Uno scudetto da conquistare, un Europeo in cui è vietato deludere, un record storico da poco conquistato. E questo è solo il presente di Gigi Buffon, il numero uno della Juventus che però ha le idee ben chiare sul suo avvenire ed ha rivelato le sue intenzioni future in una lunga intervista alla rivista francese So Foot: “Ho un grande bagaglio di esperienza, ma non voglio allenare. Però mi piace il ruolo di selezionatore. Sono una persona ambiziosa, quando faccio qualcosa è sempre con l’idea di arrivare in alto. Senza questo smetterei di vivere. Andrei verso nazioni come gli Stati Uniti o la Cina: hanno un grande potenziale ed una grande popolazione. Come vorrei essere ricordato? Come una persona corretta e per bene, tutto qui”. Poi ecco la confessione: “Altre due stagioni prima di smettere, non voglio giocare dopo i 40. Vorrei arrivare a 40 anni così come sono adesso”, ha spiegato Buffon.
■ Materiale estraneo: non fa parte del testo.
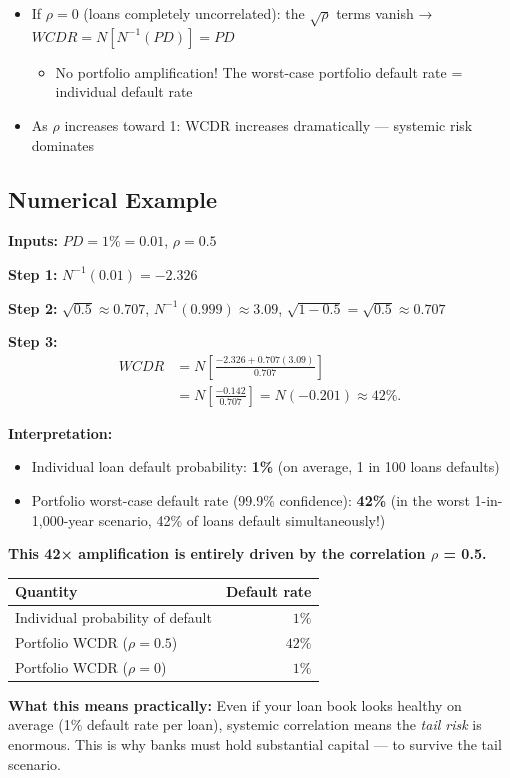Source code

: \documentclass[12pt,openany]{book}
\theoremstyle{definition}
\theoremstyle{remark}
\begin{document}
\begin{itemize}
\item If $\rho = 0$ (loans completely uncorrelated): the $\sqrt{\rho}$ terms vanish → $WCDR = N[N^{-1}(PD)] = PD$

\begin{itemize}
\item No portfolio amplification! The worst-case portfolio default rate = individual default rate


\end{itemize}

\item As $\rho$ increases toward 1: WCDR increases dramatically --- systemic risk dominates


\end{itemize}
\medskip
\subsection{Numerical Example}
\textbf{Inputs:} $PD = 1\% = 0.01$, $\rho = 0.5$

\textbf{Step 1:} $N^{-1}(0.01) = -2.326$

\textbf{Step 2:} $\sqrt{0.5} \approx 0.707$, $N^{-1}(0.999) \approx 3.09$, $\sqrt{1-0.5} = \sqrt{0.5} \approx 0.707$

\textbf{Step 3:}
\[
\begin{aligned}
WCDR
&=N\!\left[\frac{-2.326+0.707(3.09)}{0.707}\right]\\
&=N\!\left[\frac{-0.142}{0.707}\right]
=N(-0.201)\approx42\%.
\end{aligned}
\]

\textbf{Interpretation:}

\begin{itemize}
\item Individual loan default probability: \textbf{1\%} (on average, 1 in 100 loans defaults)


\item Portfolio worst-case default rate (99.9\% confidence): \textbf{42\%} (in the worst 1-in-1,000-year scenario, 42\% of loans default simultaneously!)


\end{itemize}
\textbf{This 42× amplification is entirely driven by the correlation \(\rho\) = 0.5.}

\begin{center}
\begin{tabular}{@{}lr@{}}
\toprule
\textbf{Quantity} & \textbf{Default rate}\\
\midrule
Individual probability of default & $1\%$\\
Portfolio WCDR ($\rho=0.5$) & $42\%$\\
Portfolio WCDR ($\rho=0$) & $1\%$\\
\bottomrule
\end{tabular}
\end{center}
\textbf{What this means practically:} Even if your loan book looks healthy on average (1\% default rate per loan), systemic correlation means the \emph{tail risk} is enormous. This is why banks must hold substantial capital --- to survive the tail scenario.
\end{document}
“Ho 38 anni e milioni di certezze – ha proseguito Buffon, al quale So Foot ha dedicato la copertina del numero 135 -, ma ho ancora paura quando gioco alcune partite. E quello che mi piace di più è proprio questo, sapere di essere spaventato ma anche di voler affrontare questa paura. E’ una sfida. Non si tratta di non avere timori. Si tratta di provare la paura, conoscerla e superarla”.
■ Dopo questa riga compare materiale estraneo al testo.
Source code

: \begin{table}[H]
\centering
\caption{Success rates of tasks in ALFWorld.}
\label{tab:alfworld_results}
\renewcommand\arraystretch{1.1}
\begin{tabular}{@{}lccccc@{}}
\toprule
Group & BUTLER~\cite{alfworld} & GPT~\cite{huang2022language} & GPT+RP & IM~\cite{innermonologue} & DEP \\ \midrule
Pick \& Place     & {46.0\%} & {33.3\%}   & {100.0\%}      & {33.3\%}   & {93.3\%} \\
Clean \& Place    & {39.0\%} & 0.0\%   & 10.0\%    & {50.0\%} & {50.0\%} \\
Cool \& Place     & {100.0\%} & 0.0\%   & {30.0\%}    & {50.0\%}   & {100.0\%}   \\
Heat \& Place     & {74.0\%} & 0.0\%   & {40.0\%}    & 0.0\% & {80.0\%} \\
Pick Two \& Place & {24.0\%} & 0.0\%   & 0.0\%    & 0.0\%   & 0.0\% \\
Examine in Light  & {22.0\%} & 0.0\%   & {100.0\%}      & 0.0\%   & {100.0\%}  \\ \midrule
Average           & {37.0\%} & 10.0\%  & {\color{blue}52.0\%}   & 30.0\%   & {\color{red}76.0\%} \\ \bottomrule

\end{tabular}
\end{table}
E Buffon chiuderà la carriera con quella maglia che tante soddisfazioni gli ha dato: “Anche se mi offrissero il doppio dello stipendio altrove io resto alla Juve. Farne parte mi rende davvero fiero. Ha un valore, certi valori, che oggi sembrano fuori moda. Oggi questo sport sembra essere dettato dalle logiche economiche, quelle che permetteranno al Norwich di giocare in Champions grazie allo sceicco di turno. E’ un bene per i loro tifosi, ma manca l’aspetto romantico, la tradizione, il frutto del lavoro di chi ti ha preceduto”.

Una carriera da numero uno, e non solo per la maglia che indossa, ma anche qualche momento di depressione che non ha nascosto di aver vissuto: “Avevo 25 o 26 anni, il ragazzo stava diventando uomo. Era il momento di lasciar perdere tutte le stronzate che si possono fare da giovani. E questo cambiamento da un’età all’altra mi ha fatto passare quello che ho passato. Ma l’ho superata senza prendere farmaci: non ho mai voluto essere dipendente da niente e da nessuno. Ho trovato da solo l’uscita, parlando anche con qualche amico”.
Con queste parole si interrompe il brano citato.